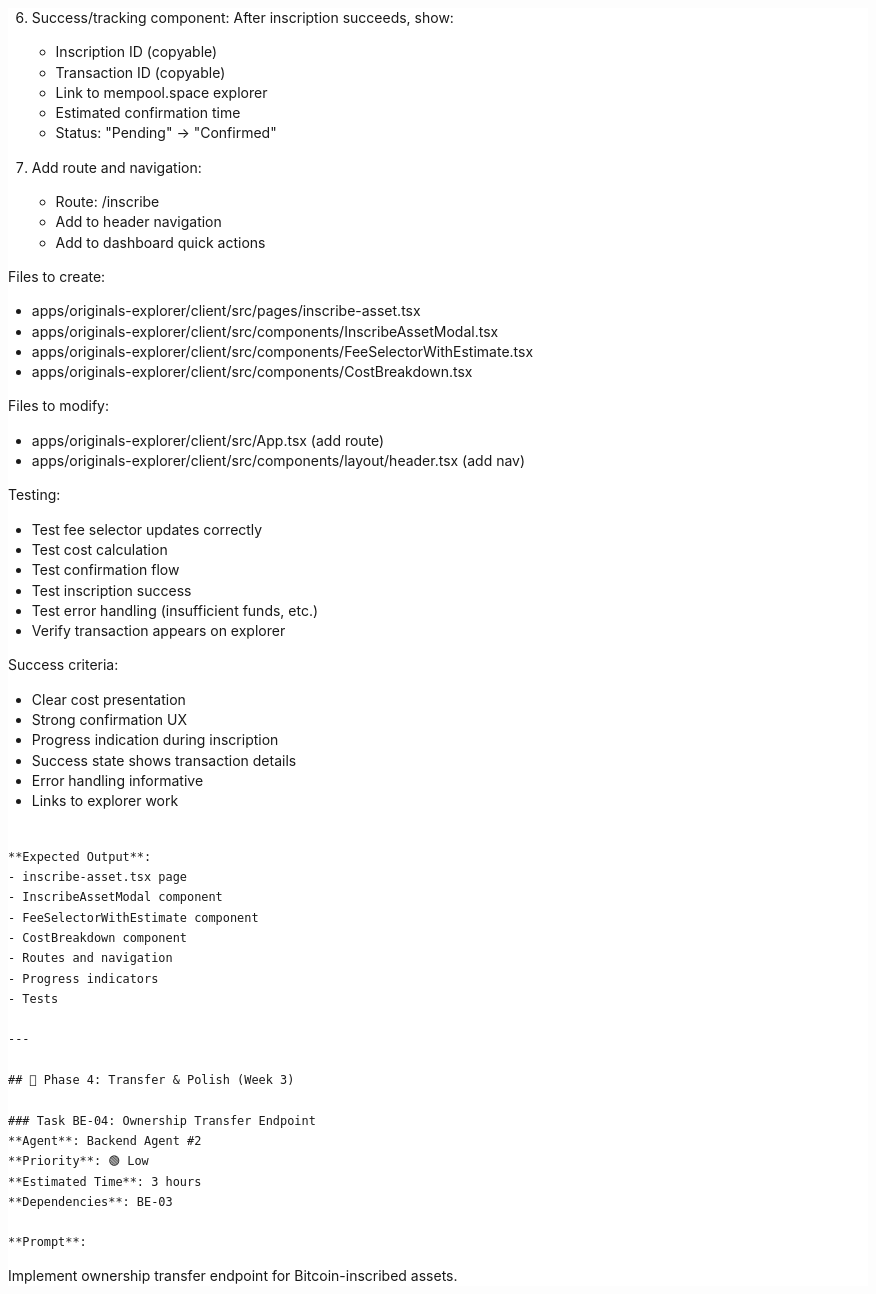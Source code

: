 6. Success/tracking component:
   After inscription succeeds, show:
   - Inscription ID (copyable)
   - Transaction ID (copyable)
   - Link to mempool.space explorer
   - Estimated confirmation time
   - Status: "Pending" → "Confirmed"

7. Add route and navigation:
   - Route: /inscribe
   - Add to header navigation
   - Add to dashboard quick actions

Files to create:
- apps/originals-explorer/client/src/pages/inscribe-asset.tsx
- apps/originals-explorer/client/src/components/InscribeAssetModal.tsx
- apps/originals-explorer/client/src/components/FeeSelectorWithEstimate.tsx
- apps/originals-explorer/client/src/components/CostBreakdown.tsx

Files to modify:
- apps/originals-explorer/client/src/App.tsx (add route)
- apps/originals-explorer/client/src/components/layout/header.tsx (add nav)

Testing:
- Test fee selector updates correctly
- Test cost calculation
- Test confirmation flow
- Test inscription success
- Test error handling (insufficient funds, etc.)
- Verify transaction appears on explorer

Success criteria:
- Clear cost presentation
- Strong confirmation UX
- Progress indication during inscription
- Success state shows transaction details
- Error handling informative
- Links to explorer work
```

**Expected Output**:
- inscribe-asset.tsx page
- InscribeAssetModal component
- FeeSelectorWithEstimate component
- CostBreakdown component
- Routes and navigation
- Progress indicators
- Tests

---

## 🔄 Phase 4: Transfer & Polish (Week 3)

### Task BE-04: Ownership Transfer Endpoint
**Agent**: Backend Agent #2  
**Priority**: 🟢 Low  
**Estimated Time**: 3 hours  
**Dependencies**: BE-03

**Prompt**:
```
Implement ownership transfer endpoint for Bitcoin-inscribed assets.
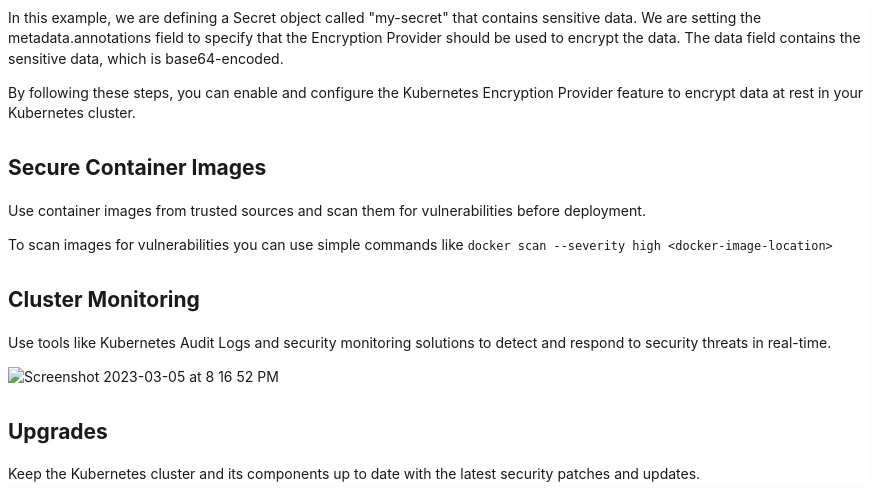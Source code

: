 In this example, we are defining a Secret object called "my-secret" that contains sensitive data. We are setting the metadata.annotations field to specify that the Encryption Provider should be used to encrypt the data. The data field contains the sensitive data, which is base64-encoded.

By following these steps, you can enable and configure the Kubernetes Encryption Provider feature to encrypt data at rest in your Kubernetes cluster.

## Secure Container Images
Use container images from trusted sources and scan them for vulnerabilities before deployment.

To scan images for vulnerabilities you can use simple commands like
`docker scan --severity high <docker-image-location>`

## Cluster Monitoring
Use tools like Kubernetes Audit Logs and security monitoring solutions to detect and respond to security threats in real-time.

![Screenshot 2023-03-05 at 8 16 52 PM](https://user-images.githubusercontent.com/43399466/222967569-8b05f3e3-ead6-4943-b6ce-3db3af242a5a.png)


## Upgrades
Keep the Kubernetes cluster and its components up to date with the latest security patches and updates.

::::

▶ Task details:
Copy out each record word for word and omit any pictures.

▶ Task response:
Source code

: 6. Success/tracking component:
   After inscription succeeds, show:
   - Inscription ID (copyable)
   - Transaction ID (copyable)
   - Link to mempool.space explorer
   - Estimated confirmation time
   - Status: "Pending" → "Confirmed"

7. Add route and navigation:
   - Route: /inscribe
   - Add to header navigation
   - Add to dashboard quick actions

Files to create:
- apps/originals-explorer/client/src/pages/inscribe-asset.tsx
- apps/originals-explorer/client/src/components/InscribeAssetModal.tsx
- apps/originals-explorer/client/src/components/FeeSelectorWithEstimate.tsx
- apps/originals-explorer/client/src/components/CostBreakdown.tsx

Files to modify:
- apps/originals-explorer/client/src/App.tsx (add route)
- apps/originals-explorer/client/src/components/layout/header.tsx (add nav)

Testing:
- Test fee selector updates correctly
- Test cost calculation
- Test confirmation flow
- Test inscription success
- Test error handling (insufficient funds, etc.)
- Verify transaction appears on explorer

Success criteria:
- Clear cost presentation
- Strong confirmation UX
- Progress indication during inscription
- Success state shows transaction details
- Error handling informative
- Links to explorer work
```

**Expected Output**:
- inscribe-asset.tsx page
- InscribeAssetModal component
- FeeSelectorWithEstimate component
- CostBreakdown component
- Routes and navigation
- Progress indicators
- Tests

---

## 🔄 Phase 4: Transfer & Polish (Week 3)

### Task BE-04: Ownership Transfer Endpoint
**Agent**: Backend Agent #2  
**Priority**: 🟢 Low  
**Estimated Time**: 3 hours  
**Dependencies**: BE-03

**Prompt**:
```
Implement ownership transfer endpoint for Bitcoin-inscribed assets.
Source code

: In this example, we are defining a Secret object called "my-secret" that contains sensitive data. We are setting the metadata.annotations field to specify that the Encryption Provider should be used to encrypt the data. The data field contains the sensitive data, which is base64-encoded.

By following these steps, you can enable and configure the Kubernetes Encryption Provider feature to encrypt data at rest in your Kubernetes cluster.

## Secure Container Images
Use container images from trusted sources and scan them for vulnerabilities before deployment.

To scan images for vulnerabilities you can use simple commands like
`docker scan --severity high <docker-image-location>`

## Cluster Monitoring
Use tools like Kubernetes Audit Logs and security monitoring solutions to detect and respond to security threats in real-time.

![Screenshot 2023-03-05 at 8 16 52 PM](https://user-images.githubusercontent.com/43399466/222967569-8b05f3e3-ead6-4943-b6ce-3db3af242a5a.png)


## Upgrades
Keep the Kubernetes cluster and its components up to date with the latest security patches and updates.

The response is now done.